WHAT THE TASK REQUIRES
Only the lines that contain the string "темы" belong in the answer; pull them from the records.

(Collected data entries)
# # # #

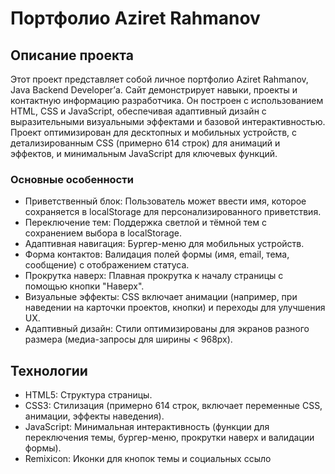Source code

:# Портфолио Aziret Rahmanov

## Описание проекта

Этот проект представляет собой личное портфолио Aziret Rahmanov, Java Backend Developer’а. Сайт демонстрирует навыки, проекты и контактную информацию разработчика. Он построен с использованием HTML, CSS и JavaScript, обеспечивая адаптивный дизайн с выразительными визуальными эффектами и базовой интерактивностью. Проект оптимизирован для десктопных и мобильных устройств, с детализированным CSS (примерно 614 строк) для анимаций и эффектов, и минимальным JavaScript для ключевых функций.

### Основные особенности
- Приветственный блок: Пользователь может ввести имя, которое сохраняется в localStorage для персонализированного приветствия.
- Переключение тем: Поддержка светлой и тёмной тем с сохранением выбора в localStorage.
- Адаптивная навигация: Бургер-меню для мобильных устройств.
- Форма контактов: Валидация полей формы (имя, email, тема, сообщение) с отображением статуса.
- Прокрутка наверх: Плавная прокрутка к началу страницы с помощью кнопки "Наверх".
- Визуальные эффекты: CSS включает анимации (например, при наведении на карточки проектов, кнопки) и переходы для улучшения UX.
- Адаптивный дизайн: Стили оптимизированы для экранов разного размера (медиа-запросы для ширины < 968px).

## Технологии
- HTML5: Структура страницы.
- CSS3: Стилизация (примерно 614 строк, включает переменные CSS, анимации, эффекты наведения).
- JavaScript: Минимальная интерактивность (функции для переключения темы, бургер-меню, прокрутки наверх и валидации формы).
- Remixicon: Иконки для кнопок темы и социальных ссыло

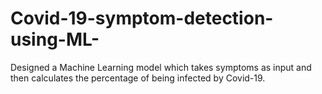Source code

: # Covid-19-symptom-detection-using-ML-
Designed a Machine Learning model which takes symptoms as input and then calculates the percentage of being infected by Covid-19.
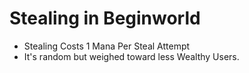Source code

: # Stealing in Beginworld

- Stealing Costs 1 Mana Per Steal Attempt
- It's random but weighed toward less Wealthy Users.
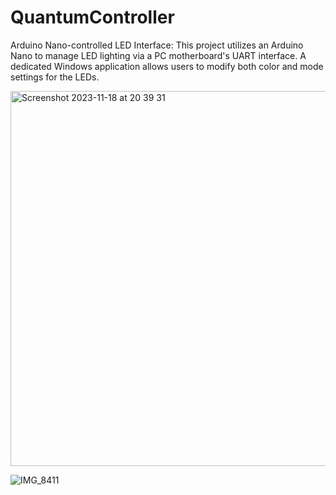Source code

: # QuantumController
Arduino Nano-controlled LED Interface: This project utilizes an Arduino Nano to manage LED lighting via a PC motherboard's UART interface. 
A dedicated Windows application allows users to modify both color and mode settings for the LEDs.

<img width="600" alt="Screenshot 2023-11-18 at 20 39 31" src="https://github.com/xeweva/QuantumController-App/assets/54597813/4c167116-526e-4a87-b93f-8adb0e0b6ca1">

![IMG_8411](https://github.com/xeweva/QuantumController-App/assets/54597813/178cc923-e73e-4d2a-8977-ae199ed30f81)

# # # #

YOUR SOLUTION
- JavaScript: Минимальная интерактивность (функции для переключения темы, бургер-меню, прокрутки наверх и валидации формы).
- Remixicon: Иконки для кнопок темы и социальных ссыло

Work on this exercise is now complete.